5. Na indiening van het bezwaarschrift hebben partijen over en weer gecorrespondeerd. Ook is tussen partijen afgesproken de zaak aan te houden in afwachting van de procedure van eiser inzake de aanslag ib/pvv 2013.
6. Verweerder heeft met dagtekening 1 mei 2019 uitspraak op bezwaar gedaan.”
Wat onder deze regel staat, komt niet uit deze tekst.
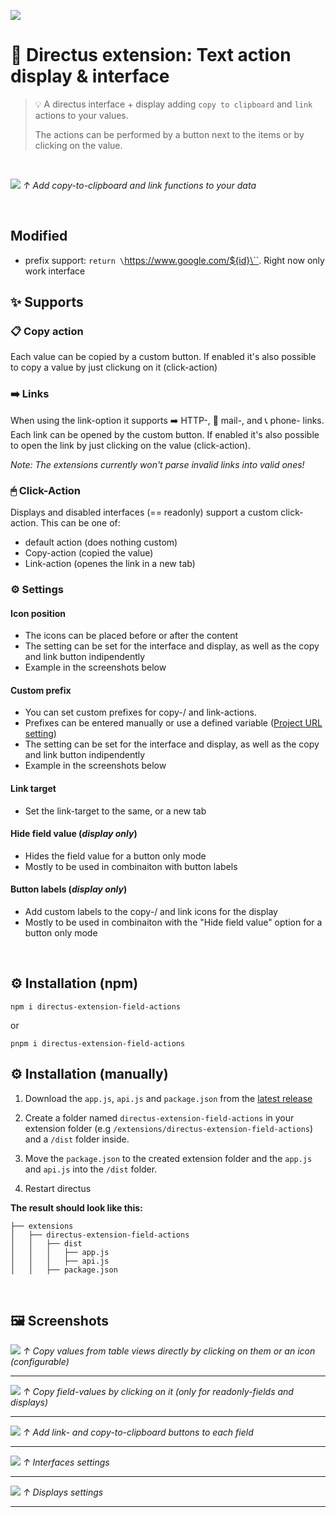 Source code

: ![](./docs/Directus-Extension-Field-Actions.png)


# 🐰 Directus extension: Text action display & interface
> 💡 A directus interface + display adding `copy to clipboard` and `link` actions to your values.
> 
> The actions can be performed by a button next to the items or by clicking on the value.

<br />

![](./docs/screenshots/display-copy.png)
*↑ Add copy-to-clipboard and link functions to your data*

<br />

## Modified

- prefix support: `return \`https://www.google.com/${id}\``. Right now only work interface

## ✨ Supports
### 📋 Copy action
Each value can be copied by a custom button. If enabled it's also possible to copy a value by just clickung on it (click-action)

### ➡️ Links
When using the link-option it supports ➡️ HTTP-, 📧 mail-, and 📞 phone- links. Each link can be opened by the custom button. If enabled it's also possible to open the link by just clicking on the value (click-action).

*Note: The extensions currently won't parse invalid links into valid ones!*

### 🖱 Click-Action
Displays and disabled interfaces (== readonly) support a custom click-action. This can be one of:
* default action (does nothing custom)
* Copy-action (copied the value)
* Link-action (openes the link in a new tab)

### ⚙ Settings
#### Icon position
- The icons can be placed before or after the content
- The setting can be set for the interface and display, as well as the copy and link button indipendently
- Example in the screenshots below

#### Custom prefix
- You can set custom prefixes for copy-/ and link-actions.
- Prefixes can be entered manually or use a defined variable ([Project URL setting](https://docs.directus.io/configuration/project-settings.html#general))
- The setting can be set for the interface and display, as well as the copy and link button indipendently
- Example in the screenshots below

#### Link target
- Set the link-target to the same, or a new tab

#### Hide field value (_display only_)
- Hides the field value for a button only mode
- Mostly to be used in combinaiton with button labels

#### Button labels (_display only_)
- Add custom labels to the copy-/ and link icons for the display
- Mostly to be used in combinaiton with the "Hide field value" option for a button only mode

<br />

## ⚙️ Installation (npm)
```
npm i directus-extension-field-actions
```

or

```
pnpm i directus-extension-field-actions
```

## ⚙️ Installation (manually)
1. Download the `app.js`, `api.js` and `package.json` from the [latest release](https://github.com/utomic-media/directus-extension-field-actions/releases)

2. Create a folder named `directus-extension-field-actions` in your extension folder (e.g  `/extensions/directus-extension-field-actions`) and a `/dist` folder inside.
   
3. Move the `package.json` to the created extension folder and the `app.js` and `api.js` into the `/dist` folder.

4. Restart directus

**The result should look like this:**
```
├── extensions
│   ├── directus-extension-field-actions
│   │   ├── dist
│   │   │   ├── app.js
│   │   │   ├── api.js
│   │   ├── package.json
```


<br />

## 🖼 Screenshots
![](./docs/screenshots/display-copy.png)
*↑ Copy values from table views directly by clicking on them or an icon (configurable)*

---

![](./docs/screenshots/item-copy-hover.png)
*↑ Copy field-values by clicking on it (only for readonly-fields and displays)*

---

![](./docs/screenshots/item-copy-button.png)
*↑ Add link- and copy-to-clipboard buttons to each field*

---

![](./docs/screenshots/interface-config-2023-03.png)
*↑ Interfaces settings*

---

![](./docs/screenshots/display-config-2023-03.png)
*↑ Displays settings*

---

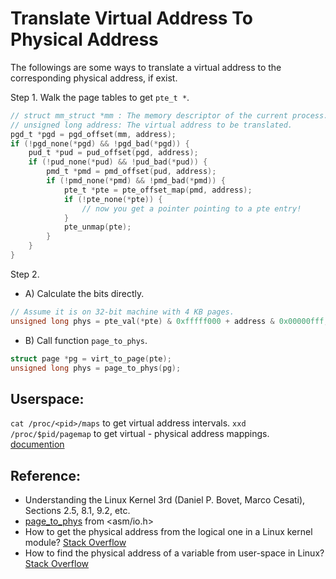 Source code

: # Translate Virtual Address To Physical Address

The followings are some ways to translate a virtual address to the corresponding physical address, if exist.

Step 1. Walk the page tables to get `pte_t *`.

```C
// struct mm_struct *mm : The memory descriptor of the current process.
// unsigned long address: The virtual address to be translated.
pgd_t *pgd = pgd_offset(mm, address);
if (!pgd_none(*pgd) && !pgd_bad(*pgd)) {
    pud_t *pud = pud_offset(pgd, address);
    if (!pud_none(*pud) && !pud_bad(*pud)) {
        pmd_t *pmd = pmd_offset(pud, address);
        if (!pmd_none(*pmd) && !pmd_bad(*pmd)) {
            pte_t *pte = pte_offset_map(pmd, address);
            if (!pte_none(*pte)) {
                // now you get a pointer pointing to a pte entry!
            }
            pte_unmap(pte);
        }
    }
}       
```

Step 2.

- A) Calculate the bits directly.

```C
// Assume it is on 32-bit machine with 4 KB pages.
unsigned long phys = pte_val(*pte) & 0xfffff000 + address & 0x00000fff;
```

- B) Call function `page_to_phys`.

```C
struct page *pg = virt_to_page(pte);
unsigned long phys = page_to_phys(pg);
```

## Userspace:

`cat /proc/<pid>/maps` to get virtual address intervals.
`xxd /proc/$pid/pagemap` to get virtual - physical address mappings.
[documention](https://www.mjmwired.net/kernel/Documentation/vm/pagemap.txt)


## Reference:
- Understanding the Linux Kernel 3rd (Daniel P. Bovet, Marco Cesati), Sections 2.5, 8.1, 9.2, etc.
- [page_to_phys](https://elixir.free-electrons.com/linux/v3.9/source/arch/x86/include/asm/io.h#L137) from <asm/io.h>
- How to get the physical address from the logical one in a Linux kernel module? [Stack Overflow](https://stackoverflow.com/questions/6252063/how-to-get-the-physical-address-from-the-logical-one-in-a-linux-kernel-module)
- How to find the physical address of a variable from user-space in Linux? [Stack Overflow](https://stackoverflow.com/questions/2440385/how-to-find-the-physical-address-of-a-variable-from-user-space-in-linux/13949855)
Nu de hiervoor vermelde feiten door partijen op zichzelf niet zijn bestreden, zal ook het Hof daarvan uitgaan.
3 Geschil in hoger beroep
In hoger beroep is (enkel) nog in geschil of een deel van de inkomsten van belanghebbende met een beroep op het gelijkheidsbeginsel zijn te beschouwen als winst uit onderneming en uit dien hoofde recht bestaat op toepassing van de ondernemersaftrek (standpunt belanghebbende), of niet (standpunt inspecteur).